Wednesday, July 16, 2008

Made clearer to me

Nurses are awesome.

Doctor's need to work on their communication.

The healthcare in America is staggeringly lacking.

I would gladly pay higher taxes for free healthcare and education.


Like many, many other things, we should take notes from the Europeans on this one.

Friday, July 11, 2008

These thoughts swirl around in my head

I am a person of great optimism in this world, but I have to ask the question: Are desperate times always upon us? Can humanity produce great works in the face of despair? I contest that the best art comes from the greatest hardships. For example, if Beethoven wrote his Ninth Symphony (in honor of which they retired the number) whilst losing his hearing, which most composers would call a setback, is this not proof that the biggest obstacles in life are also the very peaks that greatness ascends?
Although I am not a particular fan if his work, Thomas Kinkaid is legally blind and yet has become the top-selling painter in human history. At least I assume he's legally blind. So personal misfortune cannot be said to foil creative endeavor. "The springs and freshets of Art will bubble up to wet the stoniest ground", if you must put it that way. But are all great works accomplished in the face of hardship?

The Arts with a capital 'A' have sustained the human spirit through some pretty stiff crises. The exquisite freedom of the expressionist painters in the face of an era bounded by authoritarianism, rectilinear thinking, and mechanized war, for example. Not artwork understood by the masses, but a refuge nonetheless for the willing initiate, or anybody on barbiturates. The masters of the Renaissance emerged in times of religious intolerance, political instability, and woolen tights. Before their time the cathedrals of Europe rose from the mire of a millennium of disease, chaos, cruelty, and despair. And people in all of those times thought the End was Nigh.

Art is an expression of that hopefulness. Art is also a way of grappling with the alternative, with destruction and dissolution itself. But if Art may be said to be an expression of both hope and despair, it can also be said to express all facets of the human condition. Even in our species' current extremity, what with the failing light of democracy in America, recession, xenophobia, ten-dollar valet parking, and the suffocation of the living Earth, Art will bloom.

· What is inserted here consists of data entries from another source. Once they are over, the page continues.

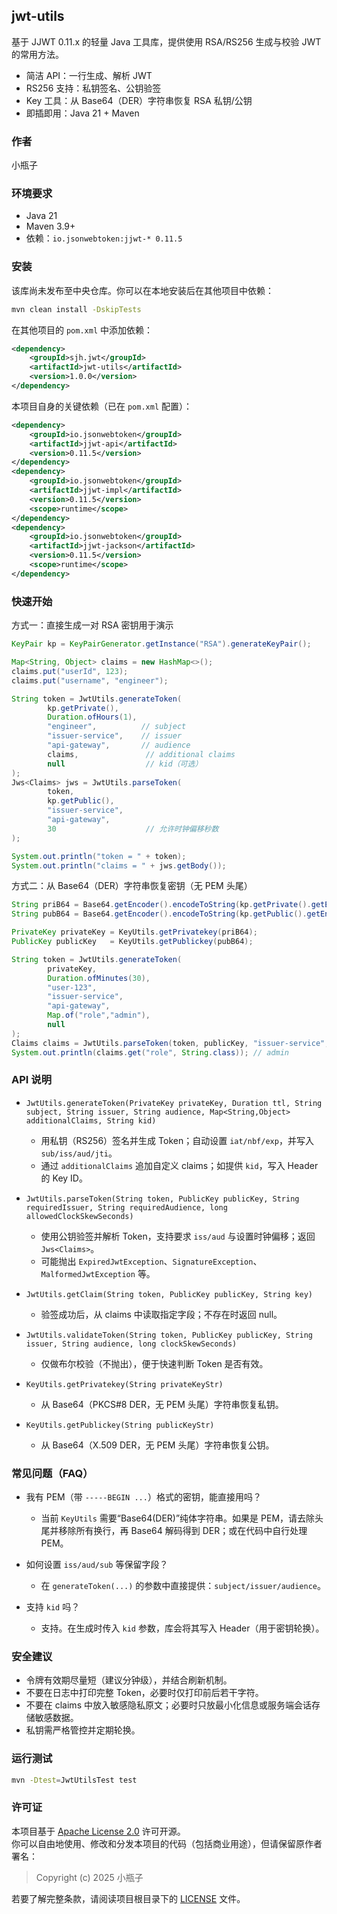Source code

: ## jwt-utils

基于 JJWT 0.11.x 的轻量 Java 工具库，提供使用 RSA/RS256 生成与校验 JWT 的常用方法。

- 简洁 API：一行生成、解析 JWT
- RS256 支持：私钥签名、公钥验签
- Key 工具：从 Base64（DER）字符串恢复 RSA 私钥/公钥
- 即插即用：Java 21 + Maven

### 作者

小瓶子

### 环境要求

- Java 21
- Maven 3.9+
- 依赖：`io.jsonwebtoken:jjwt-* 0.11.5`

### 安装

该库尚未发布至中央仓库。你可以在本地安装后在其他项目中依赖：

```bash
mvn clean install -DskipTests
```

在其他项目的 `pom.xml` 中添加依赖：

```xml
<dependency>
    <groupId>sjh.jwt</groupId>
    <artifactId>jwt-utils</artifactId>
    <version>1.0.0</version>
</dependency>
```

本项目自身的关键依赖（已在 `pom.xml` 配置）：

```xml
<dependency>
    <groupId>io.jsonwebtoken</groupId>
    <artifactId>jjwt-api</artifactId>
    <version>0.11.5</version>
</dependency>
<dependency>
    <groupId>io.jsonwebtoken</groupId>
    <artifactId>jjwt-impl</artifactId>
    <version>0.11.5</version>
    <scope>runtime</scope>
</dependency>
<dependency>
    <groupId>io.jsonwebtoken</groupId>
    <artifactId>jjwt-jackson</artifactId>
    <version>0.11.5</version>
    <scope>runtime</scope>
</dependency>
```

### 快速开始

方式一：直接生成一对 RSA 密钥用于演示

```java
KeyPair kp = KeyPairGenerator.getInstance("RSA").generateKeyPair();

Map<String, Object> claims = new HashMap<>();
claims.put("userId", 123);
claims.put("username", "engineer");

String token = JwtUtils.generateToken(
        kp.getPrivate(),
        Duration.ofHours(1),
        "engineer",          // subject
        "issuer-service",    // issuer
        "api-gateway",       // audience
        claims,               // additional claims
        null                  // kid（可选）
);
Jws<Claims> jws = JwtUtils.parseToken(
        token,
        kp.getPublic(),
        "issuer-service",
        "api-gateway",
        30                    // 允许时钟偏移秒数
);

System.out.println("token = " + token);
System.out.println("claims = " + jws.getBody());
```

方式二：从 Base64（DER）字符串恢复密钥（无 PEM 头尾）

```java
String priB64 = Base64.getEncoder().encodeToString(kp.getPrivate().getEncoded()); // PKCS#8 -> Base64
String pubB64 = Base64.getEncoder().encodeToString(kp.getPublic().getEncoded());  // X.509  -> Base64

PrivateKey privateKey = KeyUtils.getPrivatekey(priB64);
PublicKey publicKey   = KeyUtils.getPublickey(pubB64);

String token = JwtUtils.generateToken(
        privateKey,
        Duration.ofMinutes(30),
        "user-123",
        "issuer-service",
        "api-gateway",
        Map.of("role","admin"),
        null
);
Claims claims = JwtUtils.parseToken(token, publicKey, "issuer-service", "api-gateway", 30).getBody();
System.out.println(claims.get("role", String.class)); // admin
```

### API 说明

- `JwtUtils.generateToken(PrivateKey privateKey, Duration ttl, String subject, String issuer, String audience, Map<String,Object> additionalClaims, String kid)`
  - 用私钥（RS256）签名并生成 Token；自动设置 `iat/nbf/exp`，并写入 `sub/iss/aud/jti`。
  - 通过 `additionalClaims` 追加自定义 claims；如提供 `kid`，写入 Header 的 Key ID。

- `JwtUtils.parseToken(String token, PublicKey publicKey, String requiredIssuer, String requiredAudience, long allowedClockSkewSeconds)`
  - 使用公钥验签并解析 Token，支持要求 `iss/aud` 与设置时钟偏移；返回 `Jws<Claims>`。
  - 可能抛出 `ExpiredJwtException`、`SignatureException`、`MalformedJwtException` 等。

- `JwtUtils.getClaim(String token, PublicKey publicKey, String key)`
  - 验签成功后，从 claims 中读取指定字段；不存在时返回 null。

- `JwtUtils.validateToken(String token, PublicKey publicKey, String issuer, String audience, long clockSkewSeconds)`
  - 仅做布尔校验（不抛出），便于快速判断 Token 是否有效。

- `KeyUtils.getPrivatekey(String privateKeyStr)`
  - 从 Base64（PKCS#8 DER，无 PEM 头尾）字符串恢复私钥。

- `KeyUtils.getPublickey(String publicKeyStr)`
  - 从 Base64（X.509 DER，无 PEM 头尾）字符串恢复公钥。

### 常见问题（FAQ）

- 我有 PEM（带 `-----BEGIN ...`）格式的密钥，能直接用吗？
  - 当前 `KeyUtils` 需要“Base64(DER)”纯体字符串。如果是 PEM，请去除头尾并移除所有换行，再 Base64 解码得到 DER；或在代码中自行处理 PEM。

- 如何设置 `iss/aud/sub` 等保留字段？
  - 在 `generateToken(...)` 的参数中直接提供：`subject/issuer/audience`。

- 支持 `kid` 吗？
  - 支持。在生成时传入 `kid` 参数，库会将其写入 Header（用于密钥轮换）。

### 安全建议

- 令牌有效期尽量短（建议分钟级），并结合刷新机制。
- 不要在日志中打印完整 Token，必要时仅打印前后若干字符。
- 不要在 claims 中放入敏感隐私原文；必要时只放最小化信息或服务端会话存储敏感数据。
- 私钥需严格管控并定期轮换。

### 运行测试

```bash
mvn -Dtest=JwtUtilsTest test
```

### 许可证
本项目基于 [Apache License 2.0](https://www.apache.org/licenses/LICENSE-2.0) 许可开源。  
你可以自由地使用、修改和分发本项目的代码（包括商业用途），但请保留原作者署名：

> Copyright (c) 2025 小瓶子

若要了解完整条款，请阅读项目根目录下的 [LICENSE](./LICENSE) 文件。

The worse things get, the more vital Art becomes, although real estate is still more lucrative. If the Church has failed us, Art still remains. If men become beasts while governments turn (as they always will) to self-perpetuation at any cost, if commerce lubricates its gears with death (it's cheaper than machine oil and has the same viscosity at working temperatures), Art can overcome. Art can lead the way to hope from despair. We can therefore hope that the cathedrals of our time will yet rise.

My musings are over.

Wednesday, July 9, 2008

First and Foremost

Sitting at work, thinking of Alex in the hospital and wanting nothing more than to be next to him.

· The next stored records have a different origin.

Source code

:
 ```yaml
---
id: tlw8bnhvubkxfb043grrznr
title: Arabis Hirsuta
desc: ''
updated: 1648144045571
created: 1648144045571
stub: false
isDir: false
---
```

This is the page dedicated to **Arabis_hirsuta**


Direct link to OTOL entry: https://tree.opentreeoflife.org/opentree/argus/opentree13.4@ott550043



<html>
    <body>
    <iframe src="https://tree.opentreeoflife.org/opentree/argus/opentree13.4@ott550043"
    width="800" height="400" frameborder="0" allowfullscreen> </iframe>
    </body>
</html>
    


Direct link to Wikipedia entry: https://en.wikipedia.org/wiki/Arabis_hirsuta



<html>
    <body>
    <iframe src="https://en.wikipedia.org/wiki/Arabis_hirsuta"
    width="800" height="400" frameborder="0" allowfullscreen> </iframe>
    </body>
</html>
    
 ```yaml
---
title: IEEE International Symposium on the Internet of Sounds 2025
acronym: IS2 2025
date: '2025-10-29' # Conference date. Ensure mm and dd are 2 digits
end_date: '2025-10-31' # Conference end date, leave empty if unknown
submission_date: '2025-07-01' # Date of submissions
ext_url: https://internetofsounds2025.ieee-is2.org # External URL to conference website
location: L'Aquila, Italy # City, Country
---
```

But alas, I must earn a paycheck.

Let's recap the weekend:

10:30 Sunday night Alex was experiencing severe pain in his abdomin and I took him to the ER.

12 midnight finally see the nurse to start with tests and possible diagnosis.

2:15 Monday morning Alex was taken to get a CATscan to see what the deal was all about.

2:45 Monday morning we found out that Alex had accute appendecitis, and was scheduled for surgery around 6:30 that morning.

4:00 Monday morning Alex was finally moved to a room. I slept in a chair next to his bed.

7:00 Monday morning we were awaken (from very light sleep) to be told that we would go down to surgery shortly.

8:00 Monday morning Alex was finally moved to surgery. I went to the waiting room.

9:30 Monday morning the doctor who operated on Alex found me and told me that it was more serious than we first thought. His appendix had actually ruptured and that was why he was in SO much pain. I was told that Alex was flushed out of all the poison and that he would be fine. But he would have to be in the hospital for the next few days.

9:45 to 12 noon I made phone calls to parents, friends and all who would be interested.

12 noon Alex finally woke up and was moved from recovery to his new room.

12 noon to 10:30pm I stayed with Alex and we watched movies and talked and tried to find ways to entertain ourselves.

Tuesday I was at work while my parents went to visit Alex.

6:00 to 10:00 Tuesday night I perfected the art of creating the most comfortable position in a hospital chair as we watched movies and chatted with the nurses. Still waiting to hear when Alex could go home, but getting no definitive answers.

Wednesday I am still at work and wandering how Alex is doing. His friend Kenna went to visit him so that he is not alone. I plan on leaving early so i can get to the hospital asap.

We still don't know when he can go home.


Poor guy.




I hope the next update will be happier!